Digitisation, cloud adoption and the rapid deployment of AI workloads are sharply increasing demand for capacity, with the European Commission targeting a tripling of the region’s data centre load within five to seven years. Meeting that ambition will require an estimated €40 billion in construction investment by 2030, excluding IT hardware, highlighting the scale of opportunity for operators, investors and supply-chain partners.

Although Europe continues to trail the US in installed capacity, with the Northern Virginia market alone exceeding the combined size of Europe’s five largest hubs, Alvarez & Marsal said accelerating momentum across both core and secondary markets. Major build-outs are underway in Frankfurt, Paris and London, alongside growing activity in Madrid, Milan and Helsinki, reflecting a broader geographic spread of demand and the search for available power and land.

Energy shaky

Energy availability, however, emerges as the principal constraint on digital infrastructure growth. The report highlights that data centres are already placing unprecedented pressure on European power networks, with grid congestion, long connection queues and limited substation capacity increasingly shaping where and how new facilities can be developed. In Italy alone, requests from data centres seeking grid connections exceeded 300 projects totalling more than 50GW by mid-2025, underscoring the scale of latent demand.

To support digital expansion, the report points to battery storage as a critical enabler, particularly as hyperscale operators pursue 100% renewable energy strategies. Across Europe, unlocking further data centre growth will depend on accelerating investment in transmission, distribution and storage infrastructure, as well as reforms to grid connection regimes that prioritise projects that are genuinely ready to build.

In the UK, data centres were designated as Critical National Infrastructure in 2024, and government initiatives such as AI Growth Zones and the Compute Roadmap are expected to drive a fivefold increase in annual data centre investment, reaching around £10 billion by the end of the decade. These measures have helped crowd in private capital, but the report cautions that the UK still faces similar challenges around grid capacity, planning timelines and skilled labour shortages.
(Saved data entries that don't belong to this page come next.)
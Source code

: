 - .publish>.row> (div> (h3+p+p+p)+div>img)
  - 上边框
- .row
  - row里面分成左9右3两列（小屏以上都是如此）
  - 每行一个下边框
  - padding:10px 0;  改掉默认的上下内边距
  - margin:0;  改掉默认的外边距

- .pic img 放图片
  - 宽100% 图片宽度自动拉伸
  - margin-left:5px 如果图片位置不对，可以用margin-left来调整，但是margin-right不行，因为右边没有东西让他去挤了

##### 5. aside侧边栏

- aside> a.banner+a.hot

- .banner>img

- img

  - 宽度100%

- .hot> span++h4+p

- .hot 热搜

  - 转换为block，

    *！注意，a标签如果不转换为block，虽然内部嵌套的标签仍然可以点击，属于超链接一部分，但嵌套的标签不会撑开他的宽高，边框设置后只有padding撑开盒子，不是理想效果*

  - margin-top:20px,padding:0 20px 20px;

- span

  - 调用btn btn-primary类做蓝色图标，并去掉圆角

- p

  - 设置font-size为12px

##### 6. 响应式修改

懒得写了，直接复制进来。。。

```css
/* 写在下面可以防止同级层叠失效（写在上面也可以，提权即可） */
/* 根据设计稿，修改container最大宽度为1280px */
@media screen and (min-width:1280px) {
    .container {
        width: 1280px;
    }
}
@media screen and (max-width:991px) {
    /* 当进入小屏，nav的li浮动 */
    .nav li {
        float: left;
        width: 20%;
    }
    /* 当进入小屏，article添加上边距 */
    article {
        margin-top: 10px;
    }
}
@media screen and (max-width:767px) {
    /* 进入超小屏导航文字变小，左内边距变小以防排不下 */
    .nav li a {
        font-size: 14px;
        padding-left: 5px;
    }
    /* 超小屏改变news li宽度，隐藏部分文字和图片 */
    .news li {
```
Across Europe more broadly, the report concludes that 2026 represents a turning point rather than a cyclical rebound. Capital remains available and investor appetite for digital infrastructure is strong, supported by infrastructure’s defensive characteristics and predictable cash flows. However, execution risk is rising, and success will increasingly depend on disciplined project selection, energy access and the ability to navigate regulatory and permitting complexity.